Ningún asesor de López Obrador habría permitido esa fotografía. Y esa distancia entre el instinto político del padre y el del hijo dice más sobre Andy que cualquier discurso.

La carta que no le correspondía escribir

La revocación de su visa estadounidense abrió un capítulo distinto y aquí conviene la precisión: una decisión migratoria no es una sentencia. Hasta ahora no existe una acusación penal pública en Estados Unidos contra López Beltrán, y tratarlo como culpable a partir de una visa revocada sería tan irresponsable como el linchamiento que él mismo denuncia.

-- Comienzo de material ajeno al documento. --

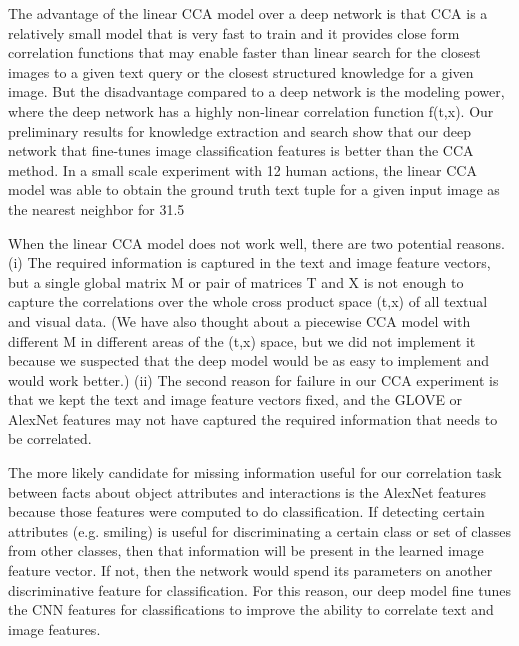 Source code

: \documentclass[runningheads]{llncs}
\begin{document}
The advantage of the linear CCA model over a deep network is that CCA is a relatively small model that is very fast to train and it provides close form correlation functions that may enable faster than linear search for the closest images to a given text query or the closest structured knowledge for a given image. But the disadvantage compared to a deep network is the modeling power, where the deep network has a highly non-linear correlation function f(t,x). Our preliminary results for knowledge extraction and search show that our deep network that fine-tunes image classification features is better than the CCA method. In a small scale experiment with 12 human actions, the linear CCA model was able to obtain the ground truth text tuple for a given input image as the nearest neighbor for 31.5%

When the linear CCA model does not work well, there are two potential reasons. (i) The required information is captured in the text and image feature vectors, but a single global matrix M or pair of matrices T and X is not enough to capture the correlations over the whole cross product space (t,x) of all textual and visual data. (We have also thought about a piecewise CCA model with different M in different areas of the (t,x) space, but we did not implement it because we suspected that the deep model would be as easy to implement and would work better.) (ii) The second reason for failure in our CCA experiment is that we kept the text and image feature vectors fixed, and the GLOVE or AlexNet features may not have captured the required information that needs to be correlated. 

The more likely candidate for missing information useful for our correlation task between facts about object attributes and interactions is the AlexNet features because those features were computed to do classification. If detecting certain attributes (e.g. smiling) is useful for discriminating a certain class or set of classes from other classes, then that information will be present in the learned image feature vector. If not, then the network would spend its parameters on another discriminative feature for classification. For this reason, our deep model fine tunes the CNN features for classifications to improve the ability to correlate text and image features.
\end{document}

Lo que sí es criticable es la respuesta. Escribirle directamente a Donald Trump para reclamar una persecución política no es un exceso de carácter: es una confusión de investidura. México tiene Presidenta, canciller y embajada para gestionar la relación bilateral. Andy no conduce esa política exterior ni representa al Estado mexicano. Al actuar como si lo hiciera, no demuestra fuerza: demuestra que todavía no distingue entre tener influencia dentro de un movimiento y tener autoridad de Estado. Es exactamente el tipo de error que un político con oficio, empezando por su padre, difícilmente habría cometido en público.

El heredero imposible

Ahí está la verdadera paradoja de Andy: el apellido le abre prácticamente cualquier puerta política y, al mismo tiempo, le impide construir algo que sea solamente suyo. Quienes aman a López Obrador buscarán al padre dentro del hijo y se decepcionarán cuando no lo encuentren. Quienes lo detestan le cobrarán al hijo cuentas que nunca fueron suyas. Ambas cosas son injustas. Ninguna es evitable.

Andy puede heredar el obradorismo, pero no puede heredar a AMLO.

López Obrador dejó una consigna que sus seguidores repiten como mandamiento: no mentir, no robar, no traicionar al pueblo. Si Andy quiere una herencia real (no una curul, no una secretaría, no una multitud prestada) probablemente esa frase sea lo único que valga la pena reclamar como suyo.

Porque Andrés Manuel López Obrador tardó casi cuatro décadas en convertirse en AMLO. Su hijo nació siendo “Andy”. Si quiere hacer historia propia, tendrá que conseguir algo mucho más difícil que heredar el poder: lograr que México deje de preguntarse de quién es hijo.